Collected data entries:
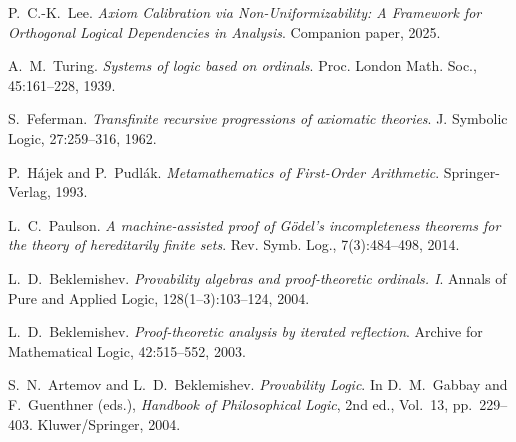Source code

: \documentclass[11pt]{article}
\begin{document}
\begin{thebibliography}{10}

P.~C.-K.~Lee.
\emph{Axiom Calibration via Non-Uniformizability: A Framework for Orthogonal Logical Dependencies in Analysis}.
Companion paper, 2025.

A.~M.~Turing.
\emph{Systems of logic based on ordinals}.
Proc. London Math. Soc., 45:161--228, 1939.

S.~Feferman.
\emph{Transfinite recursive progressions of axiomatic theories}.
J. Symbolic Logic, 27:259--316, 1962.

P.~Hájek and P.~Pudlák.
\emph{Metamathematics of First-Order Arithmetic}.
Springer-Verlag, 1993.

L.~C.~Paulson.
\emph{A machine-assisted proof of Gödel's incompleteness theorems for the theory of hereditarily finite sets}.
Rev. Symb. Log., 7(3):484--498, 2014.

L.~D.~Beklemishev.
\emph{Provability algebras and proof-theoretic ordinals. I}.
Annals of Pure and Applied Logic, 128(1--3):103--124, 2004.

L.~D.~Beklemishev.
\emph{Proof-theoretic analysis by iterated reflection}.
Archive for Mathematical Logic, 42:515--552, 2003.

S.~N.~Artemov and L.~D.~Beklemishev.
\emph{Provability Logic}.
In D.~M.~Gabbay and F.~Guenthner (eds.), \emph{Handbook of Philosophical Logic}, 2nd ed., Vol.~13, pp.~229--403.
Kluwer/Springer, 2004.

\end{thebibliography}
\end{document}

EXERCISE DESCRIPTION - Should there be pictures in the data, leave them out and return the rest exactly.

RESPONSE TO THE EXERCISE -
Source code

: \documentclass[11pt]{article}
\begin{document}
\begin{thebibliography}{10}

P.~C.-K.~Lee.
\emph{Axiom Calibration via Non-Uniformizability: A Framework for Orthogonal Logical Dependencies in Analysis}.
Companion paper, 2025.

A.~M.~Turing.
\emph{Systems of logic based on ordinals}.
Proc. London Math. Soc., 45:161--228, 1939.

S.~Feferman.
\emph{Transfinite recursive progressions of axiomatic theories}.
J. Symbolic Logic, 27:259--316, 1962.

P.~Hájek and P.~Pudlák.
\emph{Metamathematics of First-Order Arithmetic}.
Springer-Verlag, 1993.

L.~C.~Paulson.
\emph{A machine-assisted proof of Gödel's incompleteness theorems for the theory of hereditarily finite sets}.
Rev. Symb. Log., 7(3):484--498, 2014.

L.~D.~Beklemishev.
\emph{Provability algebras and proof-theoretic ordinals. I}.
Annals of Pure and Applied Logic, 128(1--3):103--124, 2004.

L.~D.~Beklemishev.
\emph{Proof-theoretic analysis by iterated reflection}.
Archive for Mathematical Logic, 42:515--552, 2003.

S.~N.~Artemov and L.~D.~Beklemishev.
\emph{Provability Logic}.
In D.~M.~Gabbay and F.~Guenthner (eds.), \emph{Handbook of Philosophical Logic}, 2nd ed., Vol.~13, pp.~229--403.
Kluwer/Springer, 2004.

\end{thebibliography}
\end{document}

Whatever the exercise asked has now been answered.